[Stored data entries]
━━━━━━━━━━━━━━━━━━━━━━━━━━━━━━
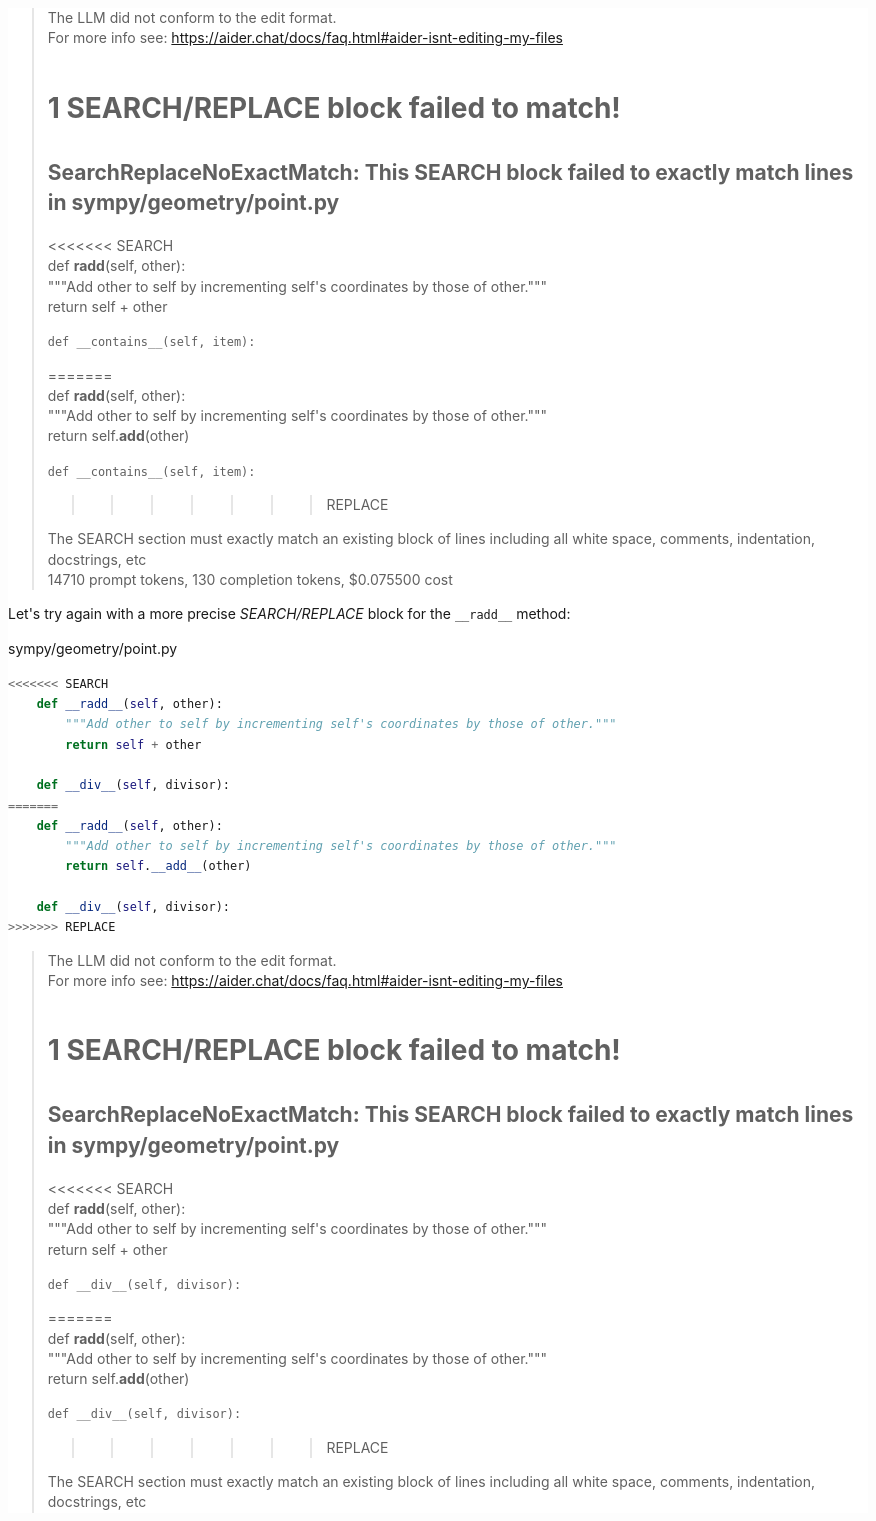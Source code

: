 > The LLM did not conform to the edit format.  
> For more info see: https://aider.chat/docs/faq.html#aider-isnt-editing-my-files  
> # 1 SEARCH/REPLACE block failed to match!  
>   
> ## SearchReplaceNoExactMatch: This SEARCH block failed to exactly match lines in sympy/geometry/point.py  
> <<<<<<< SEARCH  
>     def __radd__(self, other):  
>         """Add other to self by incrementing self's coordinates by those of other."""  
>         return self + other  
>   
>     def __contains__(self, item):  
> =======  
>     def __radd__(self, other):  
>         """Add other to self by incrementing self's coordinates by those of other."""  
>         return self.__add__(other)  
>   
>     def __contains__(self, item):  
> >>>>>>> REPLACE  
>   
> The SEARCH section must exactly match an existing block of lines including all white space, comments, indentation, docstrings, etc  
> 14710 prompt tokens, 130 completion tokens, $0.075500 cost  

Let's try again with a more precise *SEARCH/REPLACE* block for the `__radd__` method:

sympy/geometry/point.py
```python
<<<<<<< SEARCH
    def __radd__(self, other):
        """Add other to self by incrementing self's coordinates by those of other."""
        return self + other

    def __div__(self, divisor):
=======
    def __radd__(self, other):
        """Add other to self by incrementing self's coordinates by those of other."""
        return self.__add__(other)

    def __div__(self, divisor):
>>>>>>> REPLACE
```

> The LLM did not conform to the edit format.  
> For more info see: https://aider.chat/docs/faq.html#aider-isnt-editing-my-files  
> # 1 SEARCH/REPLACE block failed to match!  
>   
> ## SearchReplaceNoExactMatch: This SEARCH block failed to exactly match lines in sympy/geometry/point.py  
> <<<<<<< SEARCH  
>     def __radd__(self, other):  
>         """Add other to self by incrementing self's coordinates by those of other."""  
>         return self + other  
>   
>     def __div__(self, divisor):  
> =======  
>     def __radd__(self, other):  
>         """Add other to self by incrementing self's coordinates by those of other."""  
>         return self.__add__(other)  
>   
>     def __div__(self, divisor):  
> >>>>>>> REPLACE  
>   
> The SEARCH section must exactly match an existing block of lines including all white space, comments, indentation, docstrings, etc  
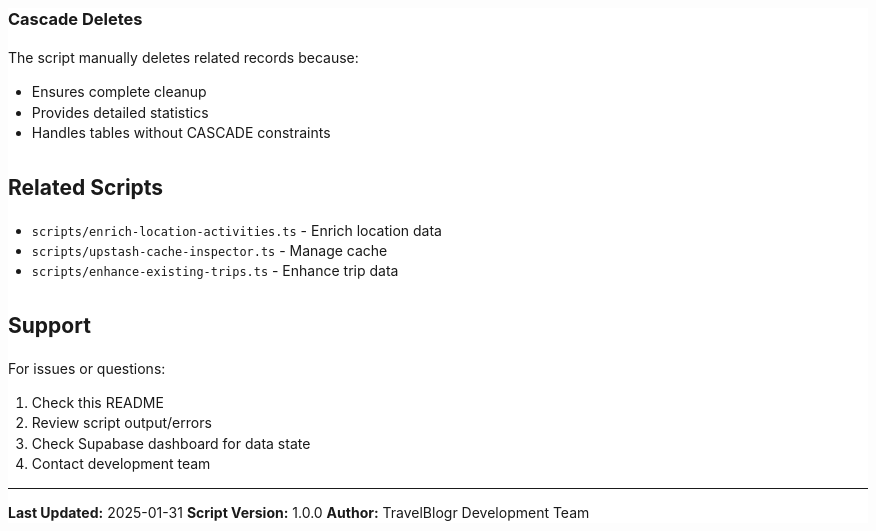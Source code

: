### Cascade Deletes
The script manually deletes related records because:
- Ensures complete cleanup
- Provides detailed statistics
- Handles tables without CASCADE constraints

## Related Scripts

- `scripts/enrich-location-activities.ts` - Enrich location data
- `scripts/upstash-cache-inspector.ts` - Manage cache
- `scripts/enhance-existing-trips.ts` - Enhance trip data

## Support

For issues or questions:
1. Check this README
2. Review script output/errors
3. Check Supabase dashboard for data state
4. Contact development team

---

**Last Updated:** 2025-01-31
**Script Version:** 1.0.0
**Author:** TravelBlogr Development Team

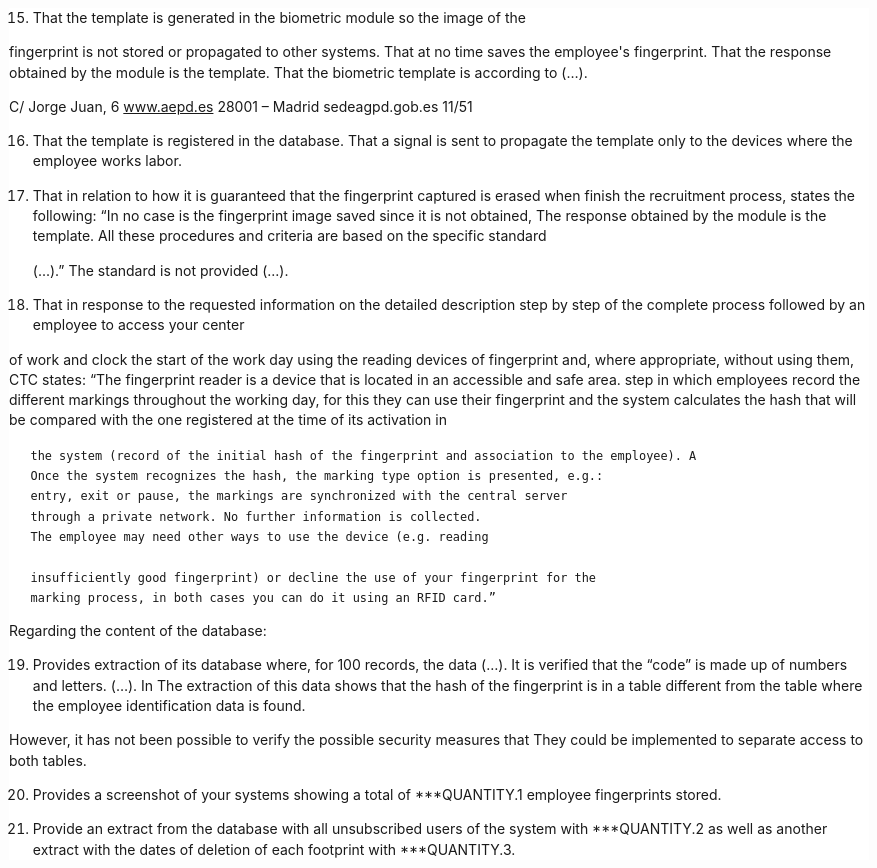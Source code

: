 15. That the template is generated in the biometric module so the image of the

fingerprint is not stored or propagated to other systems. That at no time
saves the employee's fingerprint. That the response obtained by the module is the
template. That the biometric template is according to (…).

C/ Jorge Juan, 6 www.aepd.es
28001 – Madrid sedeagpd.gob.es 11/51

16. That the template is registered in the database. That a signal is sent to
propagate the template only to the devices where the employee works
labor.

17. That in relation to how it is guaranteed that the fingerprint captured is erased when
finish the recruitment process, states the following:
       “In no case is the fingerprint image saved since it is not obtained,
       The response obtained by the module is the template.
       All these procedures and criteria are based on the specific standard

       (...).”
The standard is not provided (...).

18. That in response to the requested information on the detailed description
step by step of the complete process followed by an employee to access your center

of work and clock the start of the work day using the reading devices of
fingerprint and, where appropriate, without using them, CTC states:
       “The fingerprint reader is a device that is located in an accessible and safe area.
       step in which employees record the different markings throughout the
       working day, for this they can use their fingerprint and the system calculates
       the hash that will be compared with the one registered at the time of its activation in

       the system (record of the initial hash of the fingerprint and association to the employee). A
       Once the system recognizes the hash, the marking type option is presented, e.g.:
       entry, exit or pause, the markings are synchronized with the central server
       through a private network. No further information is collected.
       The employee may need other ways to use the device (e.g. reading

       insufficiently good fingerprint) or decline the use of your fingerprint for the
       marking process, in both cases you can do it using an RFID card.”

Regarding the content of the database:

19. Provides extraction of its database where, for 100 records, the
data (…). It is verified that the “code” is made up of numbers and letters. (…). In
The extraction of this data shows that the hash of the fingerprint is in a table
different from the table where the employee identification data is found.

However, it has not been possible to verify the possible security measures that
They could be implemented to separate access to both tables.

20. Provides a screenshot of your systems showing a total of
\*\*\*QUANTITY.1 employee fingerprints stored.

21. Provide an extract from the database with all unsubscribed users
of the system with \*\*\*QUANTITY.2 as well as another extract with the dates of deletion of
each footprint with \*\*\*QUANTITY.3.
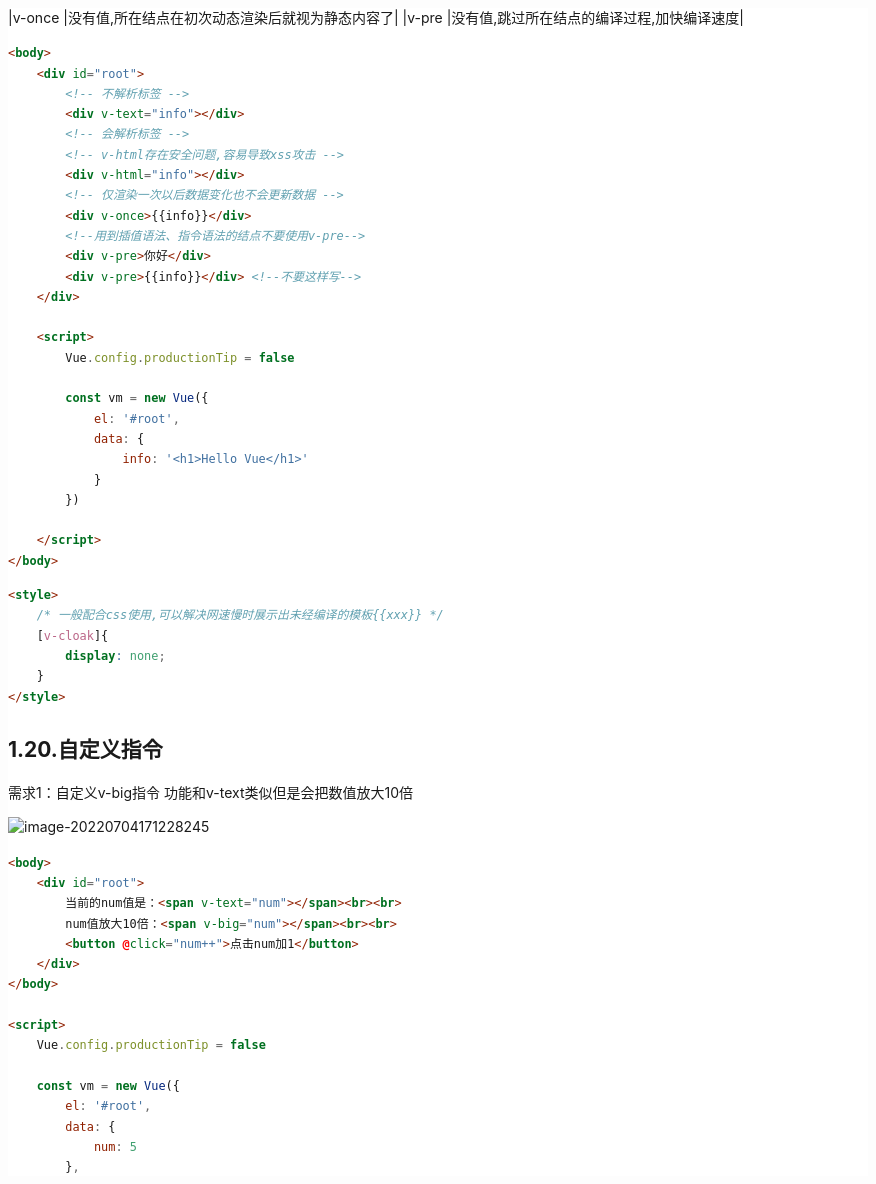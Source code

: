|v-once |没有值,所在结点在初次动态渲染后就视为静态内容了|
|v-pre |没有值,跳过所在结点的编译过程,加快编译速度|

```html
<body>
    <div id="root">
        <!-- 不解析标签 -->
        <div v-text="info"></div>
        <!-- 会解析标签 -->
        <!-- v-html存在安全问题,容易导致xss攻击 -->
        <div v-html="info"></div>
        <!-- 仅渲染一次以后数据变化也不会更新数据 -->
        <div v-once>{{info}}</div>
        <!--用到插值语法、指令语法的结点不要使用v-pre-->
        <div v-pre>你好</div>
        <div v-pre>{{info}}</div> <!--不要这样写-->
    </div>

    <script>
        Vue.config.productionTip = false

        const vm = new Vue({
            el: '#root',
            data: {
                info: '<h1>Hello Vue</h1>'
            }
        })

    </script>
</body>
```

```html
<style>
    /* 一般配合css使用,可以解决网速慢时展示出未经编译的模板{{xxx}} */
    [v-cloak]{
        display: none;
    }
</style>
```

## 1.20.自定义指令

需求1：自定义v-big指令 功能和v-text类似但是会把数值放大10倍

![image-20220704171228245](C:\Users\uuu\AppData\Roaming\Typora\typora-user-images\image-20220704171228245.png)

```html
<body>
    <div id="root">
        当前的num值是：<span v-text="num"></span><br><br>
        num值放大10倍：<span v-big="num"></span><br><br>
        <button @click="num++">点击num加1</button>
    </div>
</body>

<script>
    Vue.config.productionTip = false

    const vm = new Vue({
        el: '#root',
        data: {
            num: 5
        },
```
━━━━━━━━━━━━━━━━━━━━━━━━━━━━━━
• What this task involves: The output should be exactly the lines above from the line containing "through a private" to the line containing "Regarding the content", inclusive, with no other lines.

• Result:
       through a private network. No further information is collected.
       The employee may need other ways to use the device (e.g. reading

       insufficiently good fingerprint) or decline the use of your fingerprint for the
       marking process, in both cases you can do it using an RFID card.”

Regarding the content of the database:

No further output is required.